|Design by Derek Cernak|
I finished my first Boston marathon two weeks ago. A prestige, perhaps the most well-known marathon in the world. The marathon itself was great and the crowd support was unparalleled to anything I had experienced. I suffered the last couple miles and was reduced to a walk multiple times during the last two miles. While I wasn't happy about that, I could honestly say I had left everything on the course. The four-months journey, as mentioned in the last post, was great. Frankly, even more memorable than the race itself.

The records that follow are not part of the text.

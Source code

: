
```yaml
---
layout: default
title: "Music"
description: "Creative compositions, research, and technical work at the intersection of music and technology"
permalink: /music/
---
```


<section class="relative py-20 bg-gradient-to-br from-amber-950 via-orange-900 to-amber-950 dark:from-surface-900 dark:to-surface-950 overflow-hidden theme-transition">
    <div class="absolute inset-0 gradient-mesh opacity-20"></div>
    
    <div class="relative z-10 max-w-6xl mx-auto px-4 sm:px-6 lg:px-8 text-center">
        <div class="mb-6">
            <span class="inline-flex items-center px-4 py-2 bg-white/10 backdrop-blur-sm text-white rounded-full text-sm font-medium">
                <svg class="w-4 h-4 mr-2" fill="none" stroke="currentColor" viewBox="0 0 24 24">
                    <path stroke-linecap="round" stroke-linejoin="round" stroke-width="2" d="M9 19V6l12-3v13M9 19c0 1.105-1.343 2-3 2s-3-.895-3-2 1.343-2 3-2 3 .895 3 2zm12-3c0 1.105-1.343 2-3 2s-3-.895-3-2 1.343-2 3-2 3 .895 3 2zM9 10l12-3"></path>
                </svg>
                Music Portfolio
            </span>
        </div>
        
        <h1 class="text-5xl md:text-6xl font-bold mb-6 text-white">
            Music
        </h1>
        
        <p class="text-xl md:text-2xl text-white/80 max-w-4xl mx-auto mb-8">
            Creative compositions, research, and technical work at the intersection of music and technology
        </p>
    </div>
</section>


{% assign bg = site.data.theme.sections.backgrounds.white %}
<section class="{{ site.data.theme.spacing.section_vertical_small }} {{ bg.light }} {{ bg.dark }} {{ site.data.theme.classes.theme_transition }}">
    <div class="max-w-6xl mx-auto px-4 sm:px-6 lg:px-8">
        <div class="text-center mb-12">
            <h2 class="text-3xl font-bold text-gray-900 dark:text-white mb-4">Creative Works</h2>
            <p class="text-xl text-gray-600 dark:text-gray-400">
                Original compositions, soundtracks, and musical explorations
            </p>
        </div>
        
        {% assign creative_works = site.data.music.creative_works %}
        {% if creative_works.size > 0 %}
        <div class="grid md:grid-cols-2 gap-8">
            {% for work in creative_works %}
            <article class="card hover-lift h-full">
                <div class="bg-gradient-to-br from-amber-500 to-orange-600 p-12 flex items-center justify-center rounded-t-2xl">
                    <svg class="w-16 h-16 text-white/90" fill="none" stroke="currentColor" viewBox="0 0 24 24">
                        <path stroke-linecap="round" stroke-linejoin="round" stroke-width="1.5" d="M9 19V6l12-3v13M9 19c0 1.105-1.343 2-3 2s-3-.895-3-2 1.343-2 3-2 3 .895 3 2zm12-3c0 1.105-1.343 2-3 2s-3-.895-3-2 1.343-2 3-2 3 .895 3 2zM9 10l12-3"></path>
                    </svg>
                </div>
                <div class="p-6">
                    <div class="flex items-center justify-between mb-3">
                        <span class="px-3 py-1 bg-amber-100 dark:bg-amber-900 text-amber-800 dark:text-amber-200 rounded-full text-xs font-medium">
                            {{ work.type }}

An hour after I crossed the finis line was when everything changed. By the time I walked through the shoot to get my medal, space blanket, food, and drop bag, I was almost at my hotel. I waited in the room for my friends, Emily and Anji to come back. And they did. Not too long after their return, we started hearing sirens and that was when Anji got a phone call. She picked up and I heard, "What!?" My heart sank. That didn't sound good and I was right.
Something this sinister and tragic is difficult to comprehend. Shortly after we, as well as the whole world, got the news. SMS, facebook posts, and messages came flooding in from our caring friends and family. Just as we thought we had accounted the safety for everyone we knew, we realized we were wrong. I had no words.
I read an article a couple days afterwards about why the marathon still matters and that our finishes still matter despite the tragedy. I understand the point of view, but I don't feel that way. People have lost their lives and their legs in the bombing. It's not because I didn't feel right to celebrate a marathon finish and a 5-minute PR, I just couldn't find the joy to be celebrating. To all my friends who genuinely congratulated me, all I could mustered was an indifferent "thank you." Was that sadness? Maybe. I felt hallowed.
|Run Your Heart for Boston (Photo by: Chris Page)|
The Charlotte running community was as shocked as I was. Rob asked me if we could host an unsanctioned race to raise funds for the Gross family. Of course we could. I did my usual thing in creating a Facebook event and support came in overwhelmingly. First was Vac and Dash who printed all our shirt, then came Davidson Timing. Then Charlotte Running Club, plus many more. If two men decided to use their free will to do something evil, the running community had shown me we could also response with our free will to do good. I'm thankful for that. Rob's idea eventually became a gathering of 300+ runners with over $17,000 raised. None of us could have done it alone, but together we did it.
Strangely, I felt a bit of closure after today, though I know this is only the beginning for the Gross family. I also know our effort and support won't stop after today. I'm a firm believer that God could turn a curse into a blessing, and I pray that He would.